[Records to use]
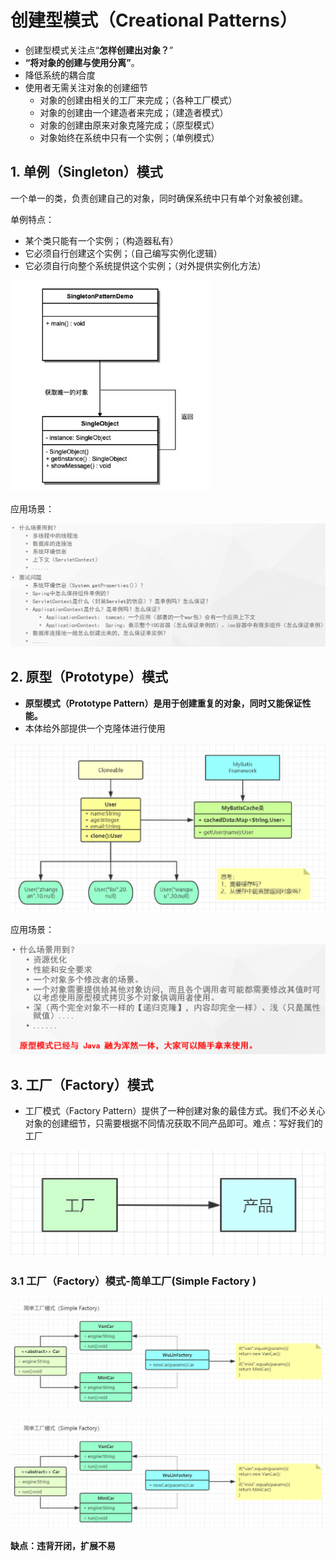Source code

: # 创建型模式（Creational Patterns）

- 创建型模式关注点“**怎样创建出对象？**”
- **“将对象的创建与使用分离”**。
- 降低系统的耦合度
- 使用者无需关注对象的创建细节
  - 对象的创建由相关的工厂来完成；（各种工厂模式）
  - 对象的创建由一个建造者来完成；（建造者模式）
  - 对象的创建由原来对象克隆完成；（原型模式）
  - 对象始终在系统中只有一个实例；（单例模式）

## 1. 单例（Singleton）模式

一个单一的类，负责创建自己的对象，同时确保系统中只有单个对象被创建。

单例特点：

- 某个类只能有一个实例；（构造器私有）
- 它必须自行创建这个实例；（自己编写实例化逻辑）
- 它必须自行向整个系统提供这个实例；（对外提供实例化方法）

<img src="images/image-20220910012202848.png" alt="image-20220910012202848" style="zoom: 33%;" />

应用场景：

![image-20220911184854119](images/image-20220911184854119.png)

## 2. 原型（Prototype）模式

- **原型模式（Prototype Pattern）是用于创建重复的对象，同时又能保证性能。**
- 本体给外部提供一个克隆体进行使用

![image-20220911185024983](images/image-20220911185024983.png)

应用场景：

![image-20220911185109403](images/image-20220911185109403.png)

## 3. 工厂（Factory）模式

- 工厂模式（Factory Pattern）提供了一种创建对象的最佳方式。我们不必关心对象的创建细节，只需要根据不同情况获取不同产品即可。难点：写好我们的工厂

![image-20230221100201079](images/image-20230221100201079.png)

### 3.1 工厂（Factory）模式-简单工厂(Simple Factory )

![image-20230221100313041](images/image-20230221100313041.png)

![image-20230221100323643](images/image-20230221100323643.png)

**缺点：违背开闭，扩展不易**
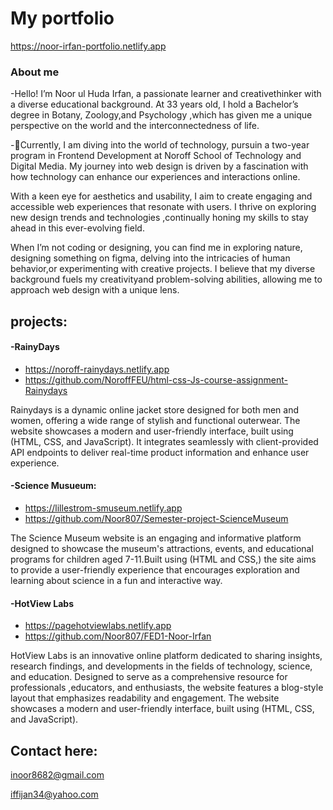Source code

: 

#   My portfolio

https://noor-irfan-portfolio.netlify.app

### About me

-Hello! I’m Noor ul Huda Irfan, a passionate learner and creativethinker with a diverse educational background. At 33 years old, I hold a Bachelor’s degree in Botany, Zoology,and Psychology
,which has given me a unique perspective on the world and the interconnectedness of life.

-🌱Currently, I am diving into the world of technology, pursuin a two-year program in Frontend Development at Noroff School of Technology and Digital Media. My journey into web design
is driven by a fascination with how technology can enhance our experiences and interactions online.

With a keen eye for aesthetics and usability, I aim to create engaging and accessible web experiences that resonate with users. I thrive on exploring new design trends and technologies
,continually honing my skills to stay ahead in this ever-evolving field.

When I’m not coding or designing, you can find me in exploring nature, designing something on figma, delving into the intricacies of human behavior,or experimenting with creative projects.
I believe that my diverse background fuels my creativityand problem-solving abilities, allowing me to approach web design with a unique lens.


## projects:

#### -RainyDays

- https://noroff-rainydays.netlify.app
- https://github.com/NoroffFEU/html-css-Js-course-assignment-Rainydays


Rainydays is a dynamic online jacket store designed for both men and women, offering a wide range of stylish
and functional outerwear. The website showcases a modern and user-friendly interface, built using (HTML, CSS, and JavaScript).
It integrates seamlessly with client-provided API endpoints to deliver real-time product information and enhance user experience.

#### -Science Musueum:

- https://lillestrom-smuseum.netlify.app
- https://github.com/Noor807/Semester-project-ScienceMuseum


The Science Museum website is an engaging and informative platform designed to showcase the museum's attractions,
events, and educational programs for children aged 7-11.Built using (HTML and CSS,) the site aims to provide a user-friendly
experience that encourages exploration and learning about science in a fun and interactive way.

#### -HotView Labs

 - https://pagehotviewlabs.netlify.app
 - https://github.com/Noor807/FED1-Noor-Irfan

 HotView Labs is an innovative online platform dedicated to sharing insights, research findings, and developments
 in the fields of technology, science, and education. Designed to serve as a comprehensive resource for professionals
 ,educators, and enthusiasts, the website features a blog-style layout that emphasizes readability and engagement.
 The website showcases a modern and user-friendly interface, built using (HTML, CSS, and JavaScript).

 ## Contact here:

 inoor8682@gmail.com
 
 iffijan34@yahoo.com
[/Records to use]
** To do **
When you transcribe the entries above, keep every word exact and leave out the pictures.

** Answer space **
Source code

: # 创建型模式（Creational Patterns）

- 创建型模式关注点“**怎样创建出对象？**”
- **“将对象的创建与使用分离”**。
- 降低系统的耦合度
- 使用者无需关注对象的创建细节
  - 对象的创建由相关的工厂来完成；（各种工厂模式）
  - 对象的创建由一个建造者来完成；（建造者模式）
  - 对象的创建由原来对象克隆完成；（原型模式）
  - 对象始终在系统中只有一个实例；（单例模式）

## 1. 单例（Singleton）模式

一个单一的类，负责创建自己的对象，同时确保系统中只有单个对象被创建。

单例特点：

- 某个类只能有一个实例；（构造器私有）
- 它必须自行创建这个实例；（自己编写实例化逻辑）
- 它必须自行向整个系统提供这个实例；（对外提供实例化方法）

<img src="images/image-20220910012202848.png" alt="image-20220910012202848" style="zoom: 33%;" />

应用场景：

![image-20220911184854119](images/image-20220911184854119.png)

## 2. 原型（Prototype）模式

- **原型模式（Prototype Pattern）是用于创建重复的对象，同时又能保证性能。**
- 本体给外部提供一个克隆体进行使用

![image-20220911185024983](images/image-20220911185024983.png)

应用场景：

![image-20220911185109403](images/image-20220911185109403.png)

## 3. 工厂（Factory）模式

- 工厂模式（Factory Pattern）提供了一种创建对象的最佳方式。我们不必关心对象的创建细节，只需要根据不同情况获取不同产品即可。难点：写好我们的工厂

![image-20230221100201079](images/image-20230221100201079.png)

### 3.1 工厂（Factory）模式-简单工厂(Simple Factory )

![image-20230221100313041](images/image-20230221100313041.png)

![image-20230221100323643](images/image-20230221100323643.png)

**缺点：违背开闭，扩展不易**
Source code

: 

#   My portfolio

https://noor-irfan-portfolio.netlify.app

### About me

-Hello! I’m Noor ul Huda Irfan, a passionate learner and creativethinker with a diverse educational background. At 33 years old, I hold a Bachelor’s degree in Botany, Zoology,and Psychology
,which has given me a unique perspective on the world and the interconnectedness of life.

-🌱Currently, I am diving into the world of technology, pursuin a two-year program in Frontend Development at Noroff School of Technology and Digital Media. My journey into web design
is driven by a fascination with how technology can enhance our experiences and interactions online.

With a keen eye for aesthetics and usability, I aim to create engaging and accessible web experiences that resonate with users. I thrive on exploring new design trends and technologies
,continually honing my skills to stay ahead in this ever-evolving field.

When I’m not coding or designing, you can find me in exploring nature, designing something on figma, delving into the intricacies of human behavior,or experimenting with creative projects.
I believe that my diverse background fuels my creativityand problem-solving abilities, allowing me to approach web design with a unique lens.


## projects:

#### -RainyDays

- https://noroff-rainydays.netlify.app
- https://github.com/NoroffFEU/html-css-Js-course-assignment-Rainydays


Rainydays is a dynamic online jacket store designed for both men and women, offering a wide range of stylish
and functional outerwear. The website showcases a modern and user-friendly interface, built using (HTML, CSS, and JavaScript).
It integrates seamlessly with client-provided API endpoints to deliver real-time product information and enhance user experience.

#### -Science Musueum:

- https://lillestrom-smuseum.netlify.app
- https://github.com/Noor807/Semester-project-ScienceMuseum


The Science Museum website is an engaging and informative platform designed to showcase the museum's attractions,
events, and educational programs for children aged 7-11.Built using (HTML and CSS,) the site aims to provide a user-friendly
experience that encourages exploration and learning about science in a fun and interactive way.

#### -HotView Labs

 - https://pagehotviewlabs.netlify.app
 - https://github.com/Noor807/FED1-Noor-Irfan

 HotView Labs is an innovative online platform dedicated to sharing insights, research findings, and developments
 in the fields of technology, science, and education. Designed to serve as a comprehensive resource for professionals
 ,educators, and enthusiasts, the website features a blog-style layout that emphasizes readability and engagement.
 The website showcases a modern and user-friendly interface, built using (HTML, CSS, and JavaScript).

 ## Contact here:

 inoor8682@gmail.com
 
 iffijan34@yahoo.com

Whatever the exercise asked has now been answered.